(Recorded data)
━━━━━━━━━━━━━━━━
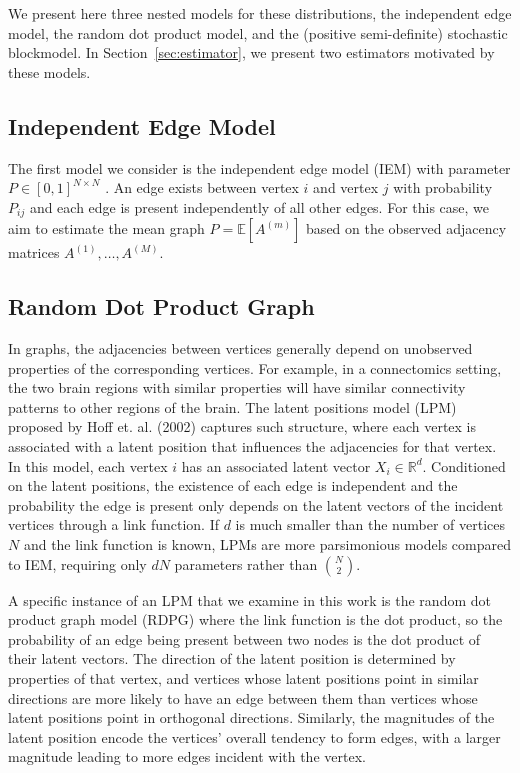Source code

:\documentclass[10pt,letterpaper]{article}
\renewcommand{\Re}{\mathbb{R}}
\newcommand{\Ex}{\mathbb{E}}
\begin{document}
We present here three nested models for these distributions, the independent edge model, the random dot product model, and the (positive semi-definite) stochastic blockmodel.
In Section~\ref{sec:estimator}, we present two estimators motivated by these models.



\subsection{Independent Edge Model}
The first model we consider is the independent edge model (IEM) with parameter $P \in [0,1]^{N\times N}$ \cite{bollobas2007phase}.
An edge exists between vertex $i$ and vertex $j$ with probability $P_{ij}$ and each edge is present independently of all other edges. 
For this case, we aim to estimate the mean graph $P=\Ex[A^{(m)}]$ based on the observed adjacency matrices $A^{(1)},\dotsc,A^{(M)}$.


\subsection{Random Dot Product Graph}
In graphs, the adjacencies between vertices generally depend on unobserved properties of the corresponding vertices. For example, in a connectomics setting, the two brain regions with similar properties will have similar connectivity patterns to other regions of the brain.
The latent positions model (LPM) proposed by Hoff et. al. (2002) \cite{hoff2002latent} captures such structure, where each vertex is associated with a latent position that influences the adjacencies for that vertex.
In this model, each vertex $i$ has an associated latent vector $X_i \in \Re^d$.
Conditioned on the latent positions, the existence of each edge is independent and the probability the edge is present only depends on the latent vectors of the incident vertices through a link function. If $d$ is much smaller than the number of vertices $N$ and the link function is known, LPMs are more parsimonious models compared to IEM, requiring only $dN$ parameters rather than $\binom{N}{2}$.

A specific instance of an LPM that we examine in this work is the random dot product graph model (RDPG) \cite{young2007random, nickel2007random} where the link function is the dot product, so the probability of an edge being present between two nodes is the dot product of their latent vectors.
The direction of the latent position is determined by properties of that vertex, and vertices whose latent positions point in similar directions are more likely to have an edge between them than vertices whose latent positions point in orthogonal directions.
Similarly, the magnitudes of the latent position encode the vertices' overall tendency to form edges, with a larger magnitude leading to more edges incident with the vertex.
\end{document}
━━━━━━━━━━━━━━━━
## WHAT IS BEING ASKED
Using the records above, output an exact copy without any pictures.

## EXPECTED ANSWER
Source code

:\documentclass[10pt,letterpaper]{article}
\renewcommand{\Re}{\mathbb{R}}
\newcommand{\Ex}{\mathbb{E}}
\begin{document}
We present here three nested models for these distributions, the independent edge model, the random dot product model, and the (positive semi-definite) stochastic blockmodel.
In Section~\ref{sec:estimator}, we present two estimators motivated by these models.



\subsection{Independent Edge Model}
The first model we consider is the independent edge model (IEM) with parameter $P \in [0,1]^{N\times N}$ \cite{bollobas2007phase}.
An edge exists between vertex $i$ and vertex $j$ with probability $P_{ij}$ and each edge is present independently of all other edges. 
For this case, we aim to estimate the mean graph $P=\Ex[A^{(m)}]$ based on the observed adjacency matrices $A^{(1)},\dotsc,A^{(M)}$.


\subsection{Random Dot Product Graph}
In graphs, the adjacencies between vertices generally depend on unobserved properties of the corresponding vertices. For example, in a connectomics setting, the two brain regions with similar properties will have similar connectivity patterns to other regions of the brain.
The latent positions model (LPM) proposed by Hoff et. al. (2002) \cite{hoff2002latent} captures such structure, where each vertex is associated with a latent position that influences the adjacencies for that vertex.
In this model, each vertex $i$ has an associated latent vector $X_i \in \Re^d$.
Conditioned on the latent positions, the existence of each edge is independent and the probability the edge is present only depends on the latent vectors of the incident vertices through a link function. If $d$ is much smaller than the number of vertices $N$ and the link function is known, LPMs are more parsimonious models compared to IEM, requiring only $dN$ parameters rather than $\binom{N}{2}$.

A specific instance of an LPM that we examine in this work is the random dot product graph model (RDPG) \cite{young2007random, nickel2007random} where the link function is the dot product, so the probability of an edge being present between two nodes is the dot product of their latent vectors.
The direction of the latent position is determined by properties of that vertex, and vertices whose latent positions point in similar directions are more likely to have an edge between them than vertices whose latent positions point in orthogonal directions.
Similarly, the magnitudes of the latent position encode the vertices' overall tendency to form edges, with a larger magnitude leading to more edges incident with the vertex.
\end{document}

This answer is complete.